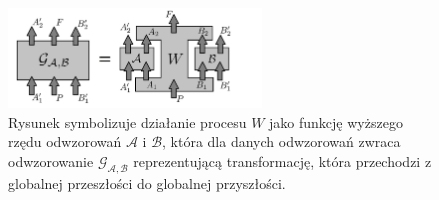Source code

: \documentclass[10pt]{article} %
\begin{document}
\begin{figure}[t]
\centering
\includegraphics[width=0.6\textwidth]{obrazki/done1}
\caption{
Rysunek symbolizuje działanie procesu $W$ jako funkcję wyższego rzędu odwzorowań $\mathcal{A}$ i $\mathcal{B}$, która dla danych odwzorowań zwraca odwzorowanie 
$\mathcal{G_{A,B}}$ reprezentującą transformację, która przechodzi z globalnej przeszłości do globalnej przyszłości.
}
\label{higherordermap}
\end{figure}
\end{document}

- - - - - - -

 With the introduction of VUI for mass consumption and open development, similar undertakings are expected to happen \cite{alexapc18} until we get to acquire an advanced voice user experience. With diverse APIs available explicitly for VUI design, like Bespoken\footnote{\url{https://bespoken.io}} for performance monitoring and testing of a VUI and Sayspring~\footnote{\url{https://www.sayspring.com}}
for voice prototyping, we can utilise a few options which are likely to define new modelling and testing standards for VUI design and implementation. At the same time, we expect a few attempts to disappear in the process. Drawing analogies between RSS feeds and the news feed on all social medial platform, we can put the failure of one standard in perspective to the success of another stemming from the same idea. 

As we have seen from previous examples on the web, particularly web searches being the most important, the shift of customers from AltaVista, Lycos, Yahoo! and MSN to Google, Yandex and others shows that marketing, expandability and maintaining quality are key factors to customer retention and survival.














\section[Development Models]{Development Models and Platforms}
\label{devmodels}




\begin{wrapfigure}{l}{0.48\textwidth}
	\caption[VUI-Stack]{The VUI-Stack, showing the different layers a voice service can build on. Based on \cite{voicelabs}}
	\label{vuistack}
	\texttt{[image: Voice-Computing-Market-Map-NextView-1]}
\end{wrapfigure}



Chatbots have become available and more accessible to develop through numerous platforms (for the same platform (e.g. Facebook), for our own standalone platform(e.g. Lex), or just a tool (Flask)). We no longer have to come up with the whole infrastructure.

- - - - - - -

About this exercise ▸ Using the listing above, show each line with the word "wrapfigure" in it.

Solved exercise ▸
\begin{wrapfigure}{l}{0.48\textwidth}
\end{wrapfigure}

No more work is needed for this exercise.